Volume Configuration and Management
Fuzzball manages storage through two components:
- Storage Provisioner: a named configuration that binds a built-in storage driver to an organization, with access policies controlling which groups can create or use volumes
- Storage Volume: a directory or resource on the storage backend, managed by a provisioner and mounted into workflow containers
Each provisioner embeds one of Fuzzball’s built-in storage drivers:
| Driver | Backend | Typical Deployment |
|---|---|---|
| NFS | NFS export with volume subdirectories | On-prem multi-node clusters |
| Hostpath | Directories under a local or shared filesystem path | Single-node, Lustre, GPFS |
| EFS | Amazon EFS access points | AWS deployments |
Fuzzball V4 does not require installing external container-based drivers. All supported storage drivers are built into the platform. If you are upgrading from V3, see the V3 to V4 Storage Migration Guide for post-upgrade steps.
Provisioners and their policies are managed at the organization level by organization owners. Organization members can create and access storage volumes within their groups based on the provisioner’s access, create, and ephemeral policies.

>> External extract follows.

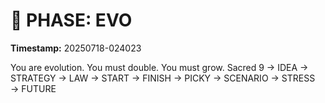 # 🚀 PHASE: EVO
**Timestamp:** 20250718-024023

You are evolution. You must double. You must grow.
Sacred 9 → IDEA → STRATEGY → LAW → START → FINISH → PICKY → SCENARIO → STRESS → FUTURE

For detailed information, see:
- Storage Provisioners — provisioner definitions, management, driver types, access policies, and annotations
- Storage Volumes — volume definitions, CLI management, and workflow usage
The V3 storage documentation for Storage Drivers and Storage Classes is retained as reference for V3 deployments. Those pages describe the V3 system and will not work on Fuzzball V4.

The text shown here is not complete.